Before standing up an AI adoption program, confirm these foundations exist. If most are missing, build them first — launching AI adoption on broken ground produces shadow AI and incidents.
| # | Foundation | What "ready" looks like |
|---|---|---|
| 1 | Named executive sponsor | One C-level person backs the AI program with budget and authority. Without this, the CoE has no teeth. |
| 2 | Risk appetite stated | Leadership has written down where AI may and may not act — drafting customer emails? approving payments? hiring decisions? If ambiguous, settle it before starting. |
| 3 | Identity provider in place | Okta / Entra ID / Google Workspace SSO managing humans and service identities. We will issue agent identities through this, not invent a parallel system. |
| 4 | Security review path | A working process for vetting new tools and integrations. We will plug AI procurement into it, not build a parallel one. |
| 5 | Data classification baseline | Some notion of public / internal / confidential / PII data, even if informal. Without it, agent scoping is guesswork. |
| 6 | Logging & monitoring infrastructure | The company already runs centralized logging / dashboards for non-AI systems. Our AI observability layer plugs in here. |
| 7 | Operational discipline | Standard SDLC, change management, incident response capability somewhere in the org.

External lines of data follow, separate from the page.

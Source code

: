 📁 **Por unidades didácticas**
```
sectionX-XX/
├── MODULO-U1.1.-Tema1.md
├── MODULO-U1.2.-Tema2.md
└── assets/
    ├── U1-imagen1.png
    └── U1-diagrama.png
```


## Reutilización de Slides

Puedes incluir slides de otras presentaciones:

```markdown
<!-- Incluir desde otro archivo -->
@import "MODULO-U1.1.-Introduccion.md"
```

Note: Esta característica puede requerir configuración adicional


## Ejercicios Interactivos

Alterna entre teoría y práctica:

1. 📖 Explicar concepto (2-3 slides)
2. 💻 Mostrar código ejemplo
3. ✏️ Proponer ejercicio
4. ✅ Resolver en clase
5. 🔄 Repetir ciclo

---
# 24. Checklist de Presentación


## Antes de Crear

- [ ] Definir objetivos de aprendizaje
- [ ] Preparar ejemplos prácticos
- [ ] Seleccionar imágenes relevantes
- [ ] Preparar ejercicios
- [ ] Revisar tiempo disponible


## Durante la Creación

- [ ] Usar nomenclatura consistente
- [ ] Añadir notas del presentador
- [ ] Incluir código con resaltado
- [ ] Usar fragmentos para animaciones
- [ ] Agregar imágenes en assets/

AI cannot be the first system the company runs operationally. |
| 8 | Workflow visibility | At least 3–5 high-impact workflows identified, documented well enough to be candidates for an agent. If everything is tribal knowledge, we automate nothing reliably. |
This is a gate, not a one-time check — reassess every 6 months. Readiness drifts as the company grows, acquires, or churns staff.